Publisher: TKO Studios
Writer: Alex Paknadel
Artist: Nil Vendrell, Giulia Brusco
Price: £12.09 from ComiXology, $19.99 from TKO Studios
Redfork is your classic tale of a small US town with a dark secret and is the kind of basic concept that has kept Stephen King in business for decades. Noah is an ex-con returning home to the small town where he grew up in order to confront his past actions. However with this being an Alex Paknadel book, nothing is quite as it seems as the mining town of Redfork has a dark secret at its heart. This is revealed when an explosion in the mine injures Noah’s bother and brings forth a mysterious stranger into everyone’s life. But this is a stranger who promises much, but at what cost?!
Paknadel does an excellent job of building and layering the concepts in Redfork to help deliver a really impactful and unsettling mix of horror and suspense.

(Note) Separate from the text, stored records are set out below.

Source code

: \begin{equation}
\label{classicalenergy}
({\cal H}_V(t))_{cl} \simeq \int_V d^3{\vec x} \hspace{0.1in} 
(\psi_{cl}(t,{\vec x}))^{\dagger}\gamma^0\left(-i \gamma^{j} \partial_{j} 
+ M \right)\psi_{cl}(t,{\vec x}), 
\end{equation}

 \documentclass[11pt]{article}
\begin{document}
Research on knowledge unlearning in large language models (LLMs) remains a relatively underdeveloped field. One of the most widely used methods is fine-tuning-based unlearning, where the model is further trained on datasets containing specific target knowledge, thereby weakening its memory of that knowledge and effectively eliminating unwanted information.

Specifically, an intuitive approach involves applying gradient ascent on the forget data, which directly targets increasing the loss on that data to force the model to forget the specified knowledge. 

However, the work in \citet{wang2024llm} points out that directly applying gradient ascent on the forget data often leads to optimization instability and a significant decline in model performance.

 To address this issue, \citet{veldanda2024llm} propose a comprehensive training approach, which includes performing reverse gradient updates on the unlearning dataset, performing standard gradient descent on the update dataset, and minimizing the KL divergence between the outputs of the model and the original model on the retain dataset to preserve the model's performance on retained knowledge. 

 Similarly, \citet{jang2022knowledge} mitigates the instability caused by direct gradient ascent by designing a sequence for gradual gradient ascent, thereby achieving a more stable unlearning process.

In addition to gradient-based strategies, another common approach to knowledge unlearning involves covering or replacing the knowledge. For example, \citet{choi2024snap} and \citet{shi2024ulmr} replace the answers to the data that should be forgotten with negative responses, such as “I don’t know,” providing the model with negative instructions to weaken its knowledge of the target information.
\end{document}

Just as we saw in Friendo it starts slowly, and after one issue you might begin to ask what this book is all about and where it is heading? But this is definitely a book which benefits from being read in as few sittings as possible. The early issues are all about setting up the characters and concepts – the nefarious mining company, Noah’s criminal past, his family, (especially his daughter) and perhaps most importantly the health and drug problems which plague the town as a result of the mine. All of this is then tied together expertly, along with a few surprise twists and turns to create a really well crafted and compelling story.

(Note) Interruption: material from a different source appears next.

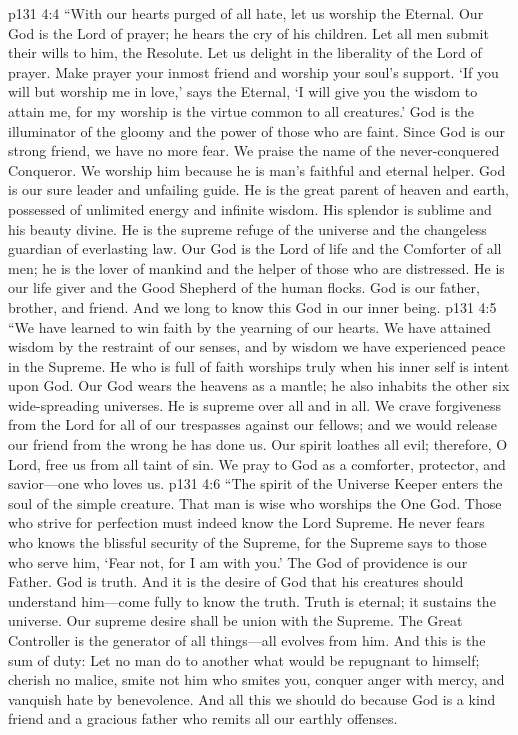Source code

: \vs p131 4:4 “With our hearts purged of all hate, let us worship the Eternal. Our God is the Lord of prayer; he hears the cry of his children. Let all men submit their wills to him, the Resolute. Let us delight in the liberality of the Lord of prayer. Make prayer your inmost friend and worship your soul’s support. ‘If you will but worship me in love,’ says the Eternal, ‘I will give you the wisdom to attain me, for my worship is the virtue common to all creatures.’ God is the illuminator of the gloomy and the power of those who are faint. Since God is our strong friend, we have no more fear. We praise the name of the never\hyp{}conquered Conqueror. We worship him because he is man’s faithful and eternal helper. God is our sure leader and unfailing guide. He is the great parent of heaven and earth, possessed of unlimited energy and infinite wisdom. His splendor is sublime and his beauty divine. He is the supreme refuge of the universe and the changeless guardian of everlasting law. Our God is the Lord of life and the Comforter of all men; he is the lover of mankind and the helper of those who are distressed. He is our life giver and the Good Shepherd of the human flocks. God is our father, brother, and friend. And we long to know this God in our inner being.
\vs p131 4:5 “We have learned to win faith by the yearning of our hearts. We have attained wisdom by the restraint of our senses, and by wisdom we have experienced peace in the Supreme. He who is full of faith worships truly when his inner self is intent upon God. Our God wears the heavens as a mantle; he also inhabits the other six wide\hyp{}spreading universes. He is supreme over all and in all. We crave forgiveness from the Lord for all of our trespasses against our fellows; and we would release our friend from the wrong he has done us. Our spirit loathes all evil; therefore, O Lord, free us from all taint of sin. We pray to God as a comforter, protector, and savior---one who loves us.
\vs p131 4:6 “The spirit of the Universe Keeper enters the soul of the simple creature. That man is wise who worships the One God. Those who strive for perfection must indeed know the Lord Supreme. He never fears who knows the blissful security of the Supreme, for the Supreme says to those who serve him, ‘Fear not, for I am with you.’ The God of providence is our Father. God is truth. And it is the desire of God that his creatures should understand him---come fully to know the truth. Truth is eternal; it sustains the universe. Our supreme desire shall be union with the Supreme. The Great Controller is the generator of all things---all evolves from him. And this is the sum of duty: Let no man do to another what would be repugnant to himself; cherish no malice, smite not him who smites you, conquer anger with mercy, and vanquish hate by benevolence. And all this we should do because God is a kind friend and a gracious father who remits all our earthly offenses.\plusone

While on the surface it is a small town story, like all the best examples of this sub genre it’s about what is lurking beneath that makes the story. Paknadel and artist Nil Vendrell have a really great secret hidden up their sleeve – or rather under the mountain. It allows them to mix heartfelt family melodrama and David Cronenburg-esque body horror perfectly. There’s even a satirical edge about fossil fuels and the detrimental affect it has on communities (which draws parallels both in the US and the UK).
This is our first time seeing Vendrell’s work (he previously did the brilliantly titled Shirtless Bear-Fighter apparently!) but he manages to balance the two sides of this world brilliantly. The scenes based around Noah’s family have a clean slickness to it that reminded us of Rafa Albuquerque’s work on Huck. Yet he is also able to really go to town on the more horrific elements as well, making them really stomach charmingly grim. It reminded us of Alex Cormack’s work in Road of Bones or Sink and also Lee Ryan’s work on Mountainhead, for it’s graphic nature and if you loved those books then you will definitely love this one.

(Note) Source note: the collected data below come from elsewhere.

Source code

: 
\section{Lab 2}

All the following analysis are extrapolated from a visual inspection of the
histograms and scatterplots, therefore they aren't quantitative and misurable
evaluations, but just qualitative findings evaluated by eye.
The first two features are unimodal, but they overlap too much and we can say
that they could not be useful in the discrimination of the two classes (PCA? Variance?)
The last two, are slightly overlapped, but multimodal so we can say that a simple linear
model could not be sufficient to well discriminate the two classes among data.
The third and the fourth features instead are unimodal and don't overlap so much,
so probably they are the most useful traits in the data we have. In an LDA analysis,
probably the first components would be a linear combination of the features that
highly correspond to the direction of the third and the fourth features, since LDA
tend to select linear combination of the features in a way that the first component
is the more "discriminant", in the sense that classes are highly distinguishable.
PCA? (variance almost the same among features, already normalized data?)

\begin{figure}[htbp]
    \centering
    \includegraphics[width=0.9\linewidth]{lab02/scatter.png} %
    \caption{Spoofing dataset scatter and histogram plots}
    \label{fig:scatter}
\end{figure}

We were lucky enough to be able to read it in the large format print edition and this really makes the most of every moment, being able to see the darker moments in all their unsettling glory. And that’s what really makes this book work. But it is much than just a book full of blood and guts. Like all the best horror this is about secrets in the shadows, both real and imagined, or not. While some of the character feel a bit interchangeable at times early on, it comes together brilliantly and ties everything up in a really interesting way. All of which makes Redfork into a fantastic addition to the increasingly awesome TKO roster and definitely a dark secret worth uncovering.